The Real Reason Kacey Musgraves Wrote The Song Rainbow

The record that rewarded country singer Kacey Musgraves with the Grammy for Album of the Year in 2019, Golden Hour, has a few songs that seem like pointed tunes for aching hearts, according to Forbes. Perhaps one of the most beloved, "Rainbow," has especially personal origins.

According to a Taste of Country, the concept of "Rainbow" actually came to the country crooner nearly six years before its official release on her album. Since that time, it has taken on many different looks. The outlet explains that its original iteration came after Musgraves read her horoscope and wrote herself an inspiring letter. "Rainbow" was eventually the last song her grandmother would hear her sing as well, making its message particularly personal. The song was performed at her grandmother's funeral.

"Rainbow" holds the final space on the album and definitely represents the most poignant tune out of all of its tracks. "For a long time, that was a really hard one to hear, but I thought that it fit really nicely on the record," Musgraves told Taste of Country. "It turned into a song as a little message to myself, and then ended up being a song for anybody with any kind of weight on their shoulders."

In addition to the close-to-home inspirational message, "Rainbow" also represents one of the least-doctored tunes on the album, with only a piano accompanying Musgraves' vocals. Of the recording process, Musgraves explained, "Every night in the studio, we would end the session with turning all the lights off and just sitting by the piano and recording a live version of 'Rainbow.' It's very vulnerable as a singer to commit to showing a live track because there's no fixing it. Everyone sees what your capabilities are right then and there."

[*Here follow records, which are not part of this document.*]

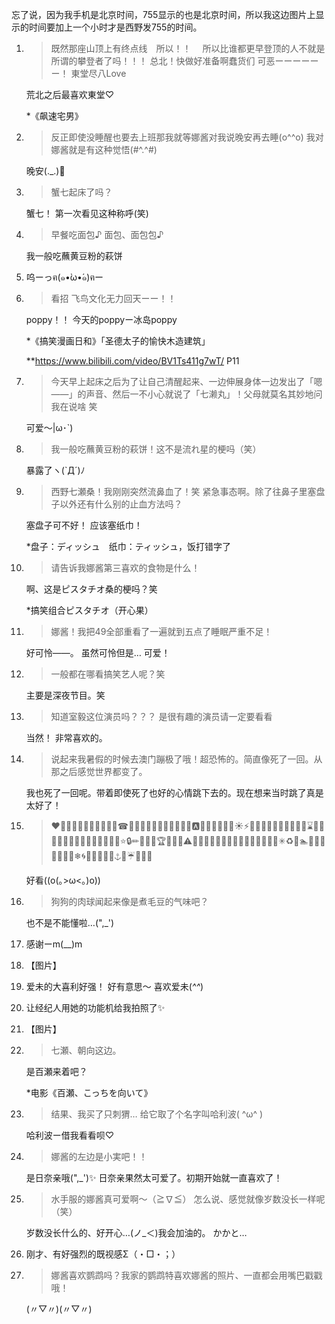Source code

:忘了说，因为我手机是北京时间，755显示的也是北京时间，所以我这边图片上显示的时间要加上一个小时才是西野发755的时间。

1. > 既然那座山顶上有终点线　所以！！　 所以比谁都更早登顶的人不就是所谓的攀登者了吗！！！ 总北！快做好准备啊蠢货们 可恶ーーーーーー！ 東堂尽八Love

   荒北之后最喜欢東堂♡

   *《飙速宅男》

2. > 反正即使没睡醒也要去上班那我就等娜酱对我说晚安再去睡(o^^o) 我对娜酱就是有这种觉悟(#^.^#)

   晚安(._.)🌙

3. > 蟹七起床了吗？

   蟹七！ 第一次看见这种称呼(笑)

4. > 早餐吃面包♪ 面包、面包包♪

   我一般吃蘸黄豆粉的萩饼

5. 呜ーっฅ(๑•̀ω•́๑)ฅー

6. > 看招 飞鸟文化无力回天ーー！！

   poppy！！  今天的poppyー冰岛poppy

   *《搞笑漫画日和》「圣德太子的愉快木造建筑」

   **https://www.bilibili.com/video/BV1Ts411g7wT/  P11

7. > 今天早上起床之后为了让自己清醒起来、一边伸展身体一边发出了「嗯——」的声音、然后一不小心就说了「七濑丸」！父母就莫名其妙地问我在说啥 笑

   可爱〜|ω･`)

8. > 我一般吃蘸黄豆粉的萩饼！这不是流れ星的梗吗（笑）

   暴露了ヽ(`Д´)ﾉ

9. > 西野七瀬桑！我刚刚突然流鼻血了！笑 紧急事态啊。除了往鼻子里塞盘子以外还有什么别的止血方法吗？

   塞盘子可不好！ 应该塞纸巾！

   *盘子：ディッシュ　纸巾：ティッシュ，饭打错字了

10. > 请告诉我娜酱第三喜欢的食物是什么！

    啊、这是ピスタチオ桑的梗吗？笑

    *搞笑组合ピスタチオ（开心果）

11. > 娜酱！我把49全部重看了一遍就到五点了睡眠严重不足！

    好可怜——。  虽然可怜但是… 可爱！

12. > 一般都在哪看搞笑艺人呢？笑

    主要是深夜节目。笑

13. > 知道室毅这位演员吗？？？ 是很有趣的演员请一定要看看

    当然！ 非常喜欢的。

14. > 说起来我暑假的时候去澳门蹦极了哦！超恐怖的。简直像死了一回。从那之后感觉世界都变了。

    我也死了一回呢。带着即使死了也好的心情跳下去的。现在想来当时跳了真是太好了！

15. > ❤👠💄💋🐞👹👺🐾🌹🎒🎈☎💉📕📛🍣🍎🍒🍉🍓💌⏰🚗🅰🚩😡💥🔥👘🐹☀⚡🍯🎃🎻🎸🏀🍹🔑🍕🍤🍊⌛🌅⛵✨😚🌟💫👑👝💛📔🐱🐤🌼🌛⭐🔒✏📒🎺🎷🏆🍦🍌🚕⚠🔱🌽🍏👒👗🐸🐢🍀🍃🌴🔋📗🎾⛳🌴✳♻🎿🏊💦💧🎽💙💎🐬🐳❄🌀🎐🎠💠🏧🔷⚓🎵☔🔮👾🍇

    好看((o(｡>ω<｡)o))

16. > 狗狗的肉球闻起来像是煮毛豆的气味吧？

    也不是不能懂啦…(",_')

17. 感谢ーm(__)m

18. 【图片】

19. 爱未的大喜利好强！ 好有意思〜 喜欢爱未(*^^*)

20. 让经纪人用她的功能机给我拍照了✨

21. 【图片】

22. > 七瀬、朝向这边。

    是百瀬来着吧？

    *电影《百瀬、こっちを向いて》

23. > 结果、我买了只刺猬… 给它取了个名字叫哈利波( ^ω^ )

    哈利波ー借我看看呗♡

24. > 娜酱的左边是小実吧！！

    是日奈亲哦(",_')✨ 日奈亲果然太可爱了。初期开始就一直喜欢了！

25. > 水手服的娜酱真可爱啊〜（≧∇≦） 怎么说、感觉就像岁数没长一样呢（笑）

    岁数没长什么的、好开心…(ノ_＜)我会加油的。 かかと…

26. 刚才、有好强烈的既视感Σ（・□・；）

27. > 娜酱喜欢鹦鹉吗？我家的鹦鹉特喜欢娜酱的照片、一直都会用嘴巴戳戳哦！

    (〃▽〃)(〃▽〃)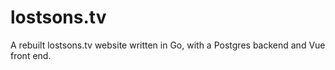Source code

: # lostsons.tv
A rebuilt lostsons.tv website written in Go, with a Postgres backend and Vue front end.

Rainbow also serves as a tribute to the LGBT community

While many fans have adopted the song as their go-to empowering anthem, the country starlet also dedicated "Rainbow" to a cause close to her heart. A reminder for anyone facing personal challenges in the LGBT community, the song also aims to comfort those who struggle with feeling different. "I feel a kinship and a friendship with that community," she explained to Taste of Country. "They really opened my eyes up to a lot of different things that I wasn't aware of growing up in a small town in Texas. I will always be an ally and a strong supporter."

More recently, the popular track has resurfaced throughout a collectively trying time. According to the Los Angeles Times, upon the arrival of the COVID-19 pandemic and the ensuing societal shift, the ballad permeated social media videos. Various celebrities even covered the tune on their platforms as a way to lift fans' spirits. The outlet also reports that the hallmark song reached over 100 million streams last year.

"Music finds its way into so many cracks and crevices in pop culture — it can give people something to latch onto," Musgraves said in 2018. "There are good things out there, even though that's not what's on the frontal lobe of everyone's mind these days" (via Los Angeles Times).

After taking on many different lives throughout its emotional, seven-year tenure, "Rainbow" still holds a special place in many people's hearts. Not least of all, Musgraves' grandmother — she pinpointed the track as a hit well before it ever climbed Spotify's charts.